[EM] Is autodeterrence bad? (+STAR fails hyperchicken catastrophically)

Closed Limelike Curves closed.limelike.curves at gmail.com
Thu Apr 4 18:13:58 PDT 2024


Definitely agree on rated ballots. Besides what you said, I think ratings
are probably easier to fill out than rankings. As a bonus they also open up
a lot of good ways to resolve cycles:

   - James Green-Armytage's approach lets you weight defeat strength going
   by the ratings difference between the candidates.
   - I haven't seen analysis of this, but you could try defining pairwise
   margins as the median difference in ratings X - Y (which is
   positive/negative when most voters prefer X/Y).
   - Smith//Score is easier to explain than most resolution methods and a
   top-tier resolution mechanism.
   - Landau//Quadratic voting—QV is generally a bad system for
   single-winner elections, but it might work well if you pair it with the
   Landau set because QV is honest in zero-info settings. If all candidates in
   the Landau set are close to tied, QV gives honest voting.

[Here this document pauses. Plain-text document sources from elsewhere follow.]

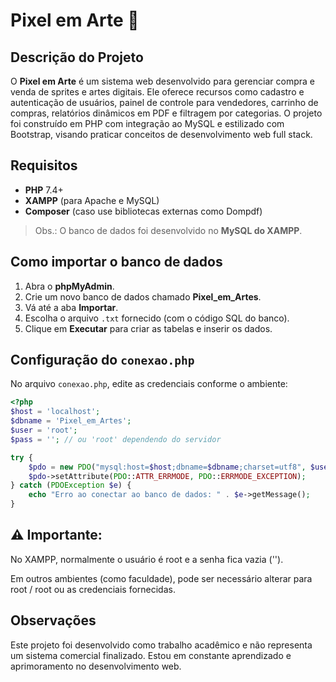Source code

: # Pixel em Arte 🎨  

## Descrição do Projeto  
O **Pixel em Arte** é um sistema web desenvolvido para gerenciar compra e venda de sprites e artes digitais. Ele oferece recursos como cadastro e autenticação de usuários, painel de controle para vendedores, carrinho de compras, relatórios dinâmicos em PDF e filtragem por categorias. O projeto foi construído em PHP com integração ao MySQL e estilizado com Bootstrap, visando praticar conceitos de desenvolvimento web full stack.  

## Requisitos  
- **PHP** 7.4+  
- **XAMPP** (para Apache e MySQL)  
- **Composer** (caso use bibliotecas externas como Dompdf)  

> Obs.: O banco de dados foi desenvolvido no **MySQL do XAMPP**.  

## Como importar o banco de dados  
1. Abra o **phpMyAdmin**.  
2. Crie um novo banco de dados chamado **Pixel_em_Artes**.  
3. Vá até a aba **Importar**.  
4. Escolha o arquivo `.txt` fornecido (com o código SQL do banco).  
5. Clique em **Executar** para criar as tabelas e inserir os dados.  

## Configuração do `conexao.php`  
No arquivo `conexao.php`, edite as credenciais conforme o ambiente:  

```php
<?php
$host = 'localhost';
$dbname = 'Pixel_em_Artes';
$user = 'root';
$pass = ''; // ou 'root' dependendo do servidor

try {
    $pdo = new PDO("mysql:host=$host;dbname=$dbname;charset=utf8", $user, $pass);
    $pdo->setAttribute(PDO::ATTR_ERRMODE, PDO::ERRMODE_EXCEPTION);
} catch (PDOException $e) {
    echo "Erro ao conectar ao banco de dados: " . $e->getMessage();
} 
```

## ⚠️ Importante:

No XAMPP, normalmente o usuário é root e a senha fica vazia ('').

Em outros ambientes (como faculdade), pode ser necessário alterar para root / root ou as credenciais fornecidas.

## Observações
Este projeto foi desenvolvido como trabalho acadêmico e não representa um sistema comercial finalizado.
Estou em constante aprendizado e aprimoramento no desenvolvimento web.
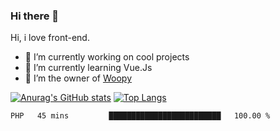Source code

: ### Hi there 👋

<!--
**Alexis-Elaxis/Alexis-Elaxis** is a ✨ _special_ ✨ repository because its `README.md` (this file) appears on your GitHub profile.-->

Hi, i love front-end.

- 🔭 I’m currently working on cool projects
- 🌱 I’m currently learning Vue.Js
- 👯 I’m the owner of [Woopy](https://github.com/Alexis-Elaxis/Woopy)
<!-- - 🤔 I’m looking for help with ...
- 💬 Ask me about ...
- 📫 How to reach me: ...
- 😄 Pronouns: ...
- ⚡ Fun fact: I have a Youtube Channel (AlexSki)-->

[![Anurag's GitHub stats](https://github-readme-stats.vercel.app/api?username=Alexis-Elaxis&theme=tokyonight&count_private=true&show_icons=true)](https://github.com/anuraghazra/github-readme-stats)
[![Top Langs](https://github-readme-stats.vercel.app/api/top-langs/?username=Alexis-Elaxis&layout=compact&theme=tokyonight&count_private=true&show_icons=true)](https://github.com/anuraghazra/github-readme-stats)

<!--START_SECTION:waka-->

```text
PHP   45 mins         █████████████████████████   100.00 %
```

<!--END_SECTION:waka-->
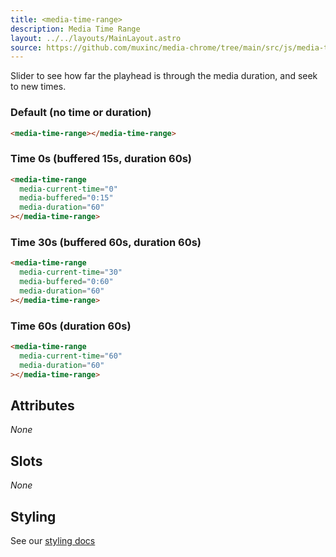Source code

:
 ```yaml
---
title: <media-time-range>
description: Media Time Range
layout: ../../layouts/MainLayout.astro
source: https://github.com/muxinc/media-chrome/tree/main/src/js/media-time-range.js
---
```


Slider to see how far the playhead is through the media duration, and seek to new times.

<h3>Default (no time or duration)</h3>

<media-time-range></media-time-range>

```html
<media-time-range></media-time-range>
```

<h3>Time 0s (buffered 15s, duration 60s)</h3>

<media-time-range
  media-current-time="0"
  media-buffered="0:15"
  media-duration="60"></media-time-range>

```html
<media-time-range
  media-current-time="0"
  media-buffered="0:15"
  media-duration="60"
></media-time-range>
```

<h3>Time 30s (buffered 60s, duration 60s)</h3>

<media-time-range
  media-current-time="30"
  media-buffered="0:60"
  media-duration="60"></media-time-range>

```html
<media-time-range
  media-current-time="30"
  media-buffered="0:60"
  media-duration="60"
></media-time-range>
```

<h3>Time 60s (duration 60s)</h3>

<media-time-range
  media-current-time="60"
  media-duration="60"></media-time-range>

```html
<media-time-range
  media-current-time="60"
  media-duration="60"
></media-time-range>
```

## Attributes

_None_

## Slots

_None_

## Styling

See our [styling docs](./styling#Ranges)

On Thu, Apr 4, 2024 at 8:38 AM Toby Pereira <tdp201b at yahoo.co.uk> wrote:

> I think one problem of burial-resistant methods is that they assume the
> electorate are aware of the consequences of it and will act accordingly. I
> think it might be a bit optimistic to expect the average voter to behave
> any differently using any method that uses a specific ballot type. Using a
> ranked ballot, if A and B are the frontrunning candidates, then supporters
> of A might rank B bottom because it's the obvious thing to do (which has
> been pointed out on here before I believe). Do you think the adoption of a
> specific Condorcet method will prevent that? I'm not convinced.
>
> Also, if there are two frontrunning candidates, A and B, it's quite likely
> anyway that supporters of A will see B as the worst candidate anyway, below
> the ones they know very little about. So it wouldn't really even be an act
> of burial, and therefore honest voting behaviour could cause a non-entity
> to win, because this is what burial-resistant methods do.
>
> I've said this before, but possibly the best solution for a Condorcet
> method would to be to use rated ballots. In this case B is less likely to
> be buried by the A supporters, because they would be likely to score the
> non-entity candidates 0 as well.
>
> Toby
>
> On Wednesday, 3 April 2024 at 19:09:50 BST, Closed Limelike Curves <
> closed.limelike.curves at gmail.com> wrote:
>
>
> I think the EM mailing list made a wrong turn a while back in
> misunderstanding "autodeterrence" as a positive attribute of a voting
> system, which discourages burial. I'd like to put forth an argument (which
> I'm still somewhat hesitant about) that it's a very *bad* property. Given
> the chance, political machines are likely to reach out and grab this third
> rail as hard as they can, even if it's terrible for their constituents,
> because it maximizes their chances of election.
>
> Start with a 2.5-candidate race between Gore, Bush, and a Nazi (who has a
> small, but slightly above zero, level of support). Gore doesn't know
> whether he or Bush is more popular in a runoff, but he's certain he and
> Bush will make it to the runoff with honest voting. However, he realizes he
> can use the Nazi as a bludgeon to increase his chances of winning. He tells
> his supporters to cast votes as follows:
> Gore – 5/5
> Bush – 0/5
> Nazi – 4/5
>
> Gore's hope is that the Nazi is polarizing enough to defeat Bush for
> second place with Gore's support (at which point he's a weak candidate in
> the runoff). Risky? Yes. But it's still plausibly strategic if you think
> Bush will back down.
>
> But if Bush's faction thinks the same thing, the Nazi ends up winning.
>
> STAR punishes burial by blowing up the country, creating an extremely
> high-stakes game of chicken (hyperchicken?). This game has a mixed Nash
> equilibrium that involves blowing up the country with some small (but
> positive) probability. The issue isn't that burial is incentivized; it's
> that it *can* work, but when it fails, it's so strongly *dis*incentivized
> that it can be catastrophic.
>
> This can be especially bad since incentives are even stronger for
> candidates and campaigns. Campaigns coordinate strategy; voters take cues
> from campaigns and political elites (which is why the two major-party
> nominees are always the top-2 winners).
>
> The strategy above would be bad for society, and ambiguous for individual
> voters (it could elect either Gore or a Nazi). On the other hand, *great* for
> Gore's probability of winning, if Gore
>
> Empirically, this kind of turkey-raising happens all the time. Adam Schiff
> spent millions trying to boost the Republican in California over Katie
> Porter. The DNC keeps intervening in Republican primaries to help nominate
> extremists. They keep doing this because they think it's good for their own
> personal chances of winning the election, not because they think it's good
> for the country overall. And generally, they're right—even though it risks
> electing Nazis, it probably helps Democrats win a few more seats.